Osmanlı Devleti’nin Birinci Dünya Savaşı’na katılmasıyla
birçok askeri tutsak düştü düşmana. Dünyanın birçok yerinde “esir kampları”
oluşturuldu İtilaf devletlerince. Bu kampların çoğunda savaş tutsaklarının
yaşamı çok kötüydü.
En çok tutsağımız İngiltere’nin elindeydi. İkinci sırada
Rusya vardı. Yaklaşık 65 bin tutsağımız bulunmaktaydı Rus topraklarında. 1917’de
Bolşevik Devrimi ile Rusya karıştı. Çar yanlıları ile Menşevikler, devrimi
engellemeye çalıştı. Bu nedenle iç çatışmalar başladı. Bu arada Rusya, savaştan
çekildi. Bu karışıklık ortamında Rusya’nın en büyük sorunlardan biri, savaş tutsaklarıydı.
Tutsaklarımızın bir bölümü, iç savaşta taraf olmasınlar diye Sibirya,
Viladivostok ve Noovinikolstusursky’deki tutsak kamplarına gönderildiler.
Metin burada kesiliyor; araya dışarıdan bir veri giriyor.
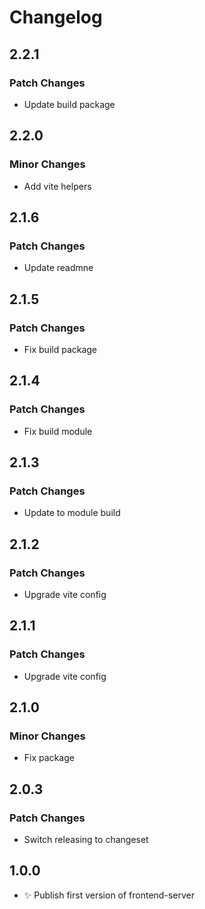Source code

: # Changelog

## 2.2.1

### Patch Changes

- Update build package

## 2.2.0

### Minor Changes

- Add vite helpers

## 2.1.6

### Patch Changes

- Update readmne

## 2.1.5

### Patch Changes

- Fix build package

## 2.1.4

### Patch Changes

- Fix build module

## 2.1.3

### Patch Changes

- Update to module build

## 2.1.2

### Patch Changes

- Upgrade vite config

## 2.1.1

### Patch Changes

- Upgrade vite config

## 2.1.0

### Minor Changes

- Fix package

## 2.0.3

### Patch Changes

- Switch releasing to changeset

## 1.0.0

- ✨ Publish first version of frontend-server
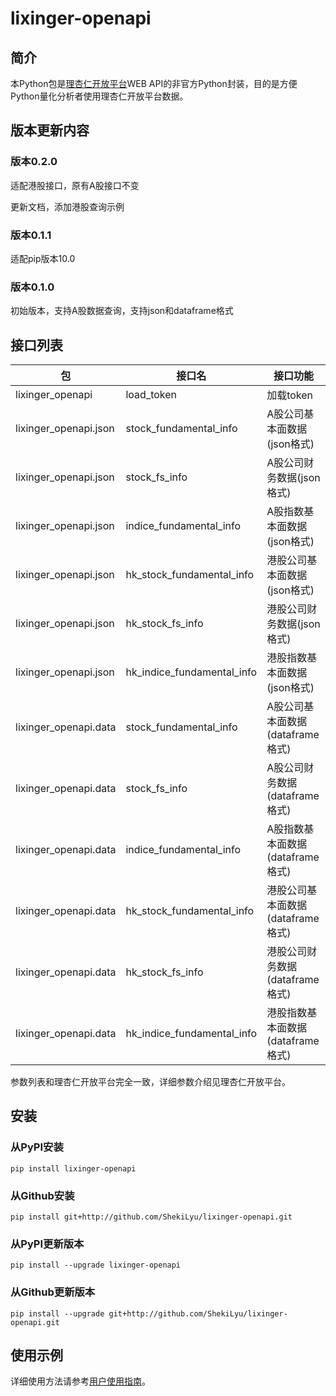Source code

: # lixinger-openapi

## 简介
本Python包是[理杏仁开放平台](https://www.lixinger.com/open/api)WEB API的非官方Python封装，目的是方便Python量化分析者使用理杏仁开放平台数据。

## 版本更新内容
### 版本0.2.0
适配港股接口，原有A股接口不变

更新文档，添加港股查询示例

### 版本0.1.1
适配pip版本10.0

### 版本0.1.0
初始版本，支持A股数据查询，支持json和dataframe格式

## 接口列表
包                     | 接口名                        | 接口功能
---------------------- | ----------------------------- | -------------------------
lixinger\_openapi      | load\_token                   | 加载token
lixinger\_openapi.json | stock\_fundamental\_info      | A股公司基本面数据(json格式)
lixinger\_openapi.json | stock\_fs\_info               | A股公司财务数据(json格式)
lixinger\_openapi.json | indice\_fundamental\_info     | A股指数基本面数据(json格式)
lixinger\_openapi.json | hk\_stock\_fundamental\_info  | 港股公司基本面数据(json格式)
lixinger\_openapi.json | hk\_stock\_fs\_info           | 港股公司财务数据(json格式)
lixinger\_openapi.json | hk\_indice\_fundamental\_info | 港股指数基本面数据(json格式)
lixinger\_openapi.data | stock\_fundamental\_info      | A股公司基本面数据(dataframe格式)
lixinger\_openapi.data | stock\_fs\_info               | A股公司财务数据(dataframe格式)
lixinger\_openapi.data | indice\_fundamental\_info     | A股指数基本面数据(dataframe格式)
lixinger\_openapi.data | hk\_stock\_fundamental\_info  | 港股公司基本面数据(dataframe格式)
lixinger\_openapi.data | hk\_stock\_fs\_info           | 港股公司财务数据(dataframe格式)
lixinger\_openapi.data | hk\_indice\_fundamental\_info | 港股指数基本面数据(dataframe格式)

参数列表和理杏仁开放平台完全一致，详细参数介绍见理杏仁开放平台。

## 安装
### 从PyPI安装
`pip install lixinger-openapi`

### 从Github安装
`pip install git+http://github.com/ShekiLyu/lixinger-openapi.git`

### 从PyPI更新版本
`pip install --upgrade lixinger-openapi`

### 从Github更新版本
`pip install --upgrade git+http://github.com/ShekiLyu/lixinger-openapi.git`

## 使用示例

详细使用方法请参考[用户使用指南](https://github.com/ShekiLyu/lixinger-openapi/blob/master/doc/user_guide.ipynb)。
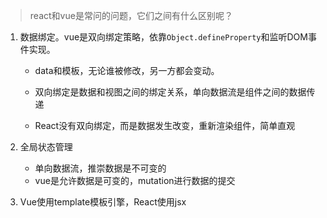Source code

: > react和vue是常问的问题，它们之间有什么区别呢？

1. 数据绑定。vue是双向绑定策略，依靠`Object.defineProperty`​和监听DOM事件实现。

    * data和模板，无论谁被修改，另一方都会变动。
    * 双向绑定是数据和视图之间的绑定关系，单向数据流是组件之间的数据传递

    * React没有双向绑定，而是数据发生改变，重新渲染组件，简单直观
2. 全局状态管理

    * 单向数据流，推崇数据是不可变的
    * vue是允许数据是可变的，mutation进行数据的提交
3. Vue使用template模板引擎，React使用jsx

‍
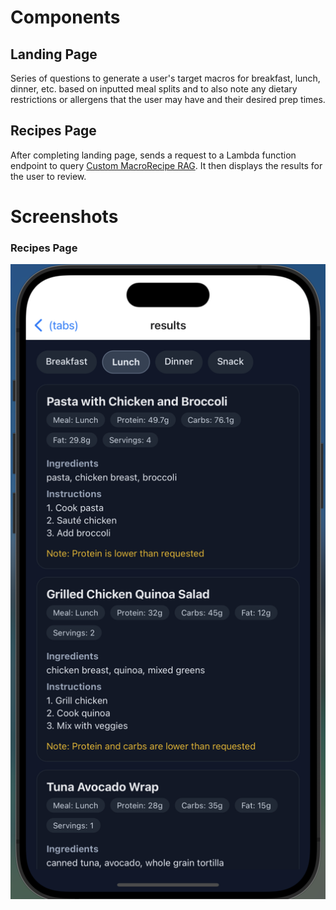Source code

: # Components
## Landing Page
Series of questions to generate a user's target macros for breakfast, lunch, dinner, etc. based on inputted meal splits and to also note any dietary restrictions or allergens that the user may have and their desired prep times.


## Recipes Page
After completing landing page, sends a request to a Lambda function endpoint to query [Custom MacroRecipe RAG](https://github.com/ShubhanYenuganti/MacroRecipeLLM). It then displays the results for the user to review. 

# Screenshots

### Recipes Page
![Recipes Page Screenshot Recommendations](images/Lunch.png)

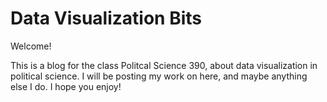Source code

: # Data Visualization Bits
Welcome!

This is a blog for the class Politcal Science 390, about data visualization in political science. I will be posting my work on here, and maybe anything else I do. I hope you enjoy! 
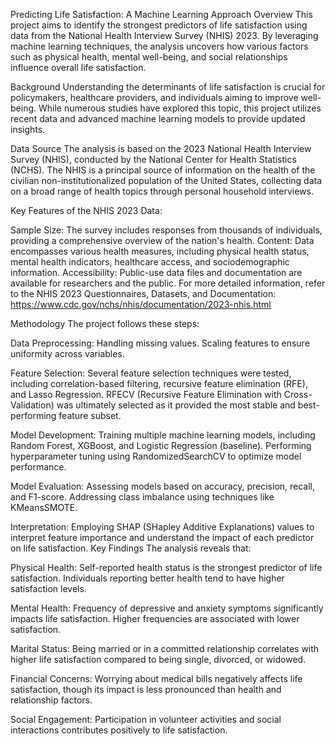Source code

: Predicting Life Satisfaction: A Machine Learning Approach
Overview
This project aims to identify the strongest predictors of life satisfaction using data from the National Health Interview Survey (NHIS) 2023. By leveraging machine learning techniques, the analysis uncovers how various factors such as physical health, mental well-being, and social relationships influence overall life satisfaction.

Background
Understanding the determinants of life satisfaction is crucial for policymakers, healthcare providers, and individuals aiming to improve well-being. While numerous studies have explored this topic, this project utilizes recent data and advanced machine learning models to provide updated insights.

Data Source
The analysis is based on the 2023 National Health Interview Survey (NHIS), conducted by the National Center for Health Statistics (NCHS). The NHIS is a principal source of information on the health of the civilian non-institutionalized population of the United States, collecting data on a broad range of health topics through personal household interviews.

Key Features of the NHIS 2023 Data:

Sample Size: The survey includes responses from thousands of individuals, providing a comprehensive overview of the nation's health.
Content: Data encompasses various health measures, including physical health status, mental health indicators, healthcare access, and sociodemographic information.
Accessibility: Public-use data files and documentation are available for researchers and the public.
For more detailed information, refer to the NHIS 2023 Questionnaires, Datasets, and Documentation: https://www.cdc.gov/nchs/nhis/documentation/2023-nhis.html

Methodology
The project follows these steps:

Data Preprocessing:
Handling missing values.
Scaling features to ensure uniformity across variables.

Feature Selection:
Several feature selection techniques were tested, including correlation-based filtering, recursive feature elimination (RFE), and Lasso Regression.
RFECV (Recursive Feature Elimination with Cross-Validation) was ultimately selected as it provided the most stable and best-performing feature subset.

Model Development:
Training multiple machine learning models, including Random Forest, XGBoost, and Logistic Regression (baseline).
Performing hyperparameter tuning using RandomizedSearchCV to optimize model performance.

Model Evaluation:
Assessing models based on accuracy, precision, recall, and F1-score.
Addressing class imbalance using techniques like KMeansSMOTE.

Interpretation:
Employing SHAP (SHapley Additive Explanations) values to interpret feature importance and understand the impact of each predictor on life satisfaction.
Key Findings
The analysis reveals that:

Physical Health: Self-reported health status is the strongest predictor of life satisfaction. Individuals reporting better health tend to have higher satisfaction levels.

Mental Health: Frequency of depressive and anxiety symptoms significantly impacts life satisfaction. Higher frequencies are associated with lower satisfaction.

Marital Status: Being married or in a committed relationship correlates with higher life satisfaction compared to being single, divorced, or widowed.

Financial Concerns: Worrying about medical bills negatively affects life satisfaction, though its impact is less pronounced than health and relationship factors.

Social Engagement: Participation in volunteer activities and social interactions contributes positively to life satisfaction.
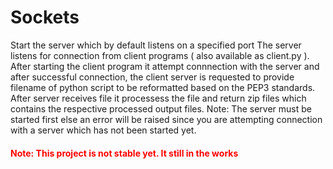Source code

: # Sockets

Start the server which by default listens on a specified port
The server listens for connection from client programs ( also available as client.py ). After starting the client program it attempt connnection with the server and after successful connection, the client server is requested to provide filename of python script to be reformatted based on the PEP3 standards. After server receives file it processess the file and return zip files which contains the respective processed output files. 
Note: The server must be started first else an error will be raised since you are attempting connection with a server which has not been started yet.

<h4 style="color:red"> Note: This project is not stable yet. It still in the works </h4>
Rusya’daki iç karışıklıktan yararlanan Japonya, Nisan 1918’de
Viladivostok’a asker çıkardı. Japonlar, kısa sürede Sibirya içlerine doğru
ilerleyip Baykal Gölü’ne kadar olan bölgeyi işgal ettiler. Bu bölgede bulunan
Türk tutsakları da Japonya’nın denetimine geçmiş oldu. Japonya, Türk
tutsakların Hint Okyanusu üzerinden İstanbul’a göndereceklerini bildirdi. Bunun
üzerine Osmanlı yönetimi, tutsakların getirilmesi için 48.000 İngiliz lirasını,
İngiliz komiserliği hesabına Osmanlı bankasına yatırdı. Çünkü bu para, Japon
Katsuva şirketine İngilizlerin aracılığıyla gönderilecekti.
İngilizler, paranın Japon şirketine gönderilmesi konusunu
ağırdan aldı. Çünkü kurtulacak tutsakların İstanbul’a gelmesi durumunda
kendilerine karşı savaştırılacaklarını düşünmekteydiler. Bu para, ancak 1920’de
Londra’ya gitti. Yani savaş bittikten sonra.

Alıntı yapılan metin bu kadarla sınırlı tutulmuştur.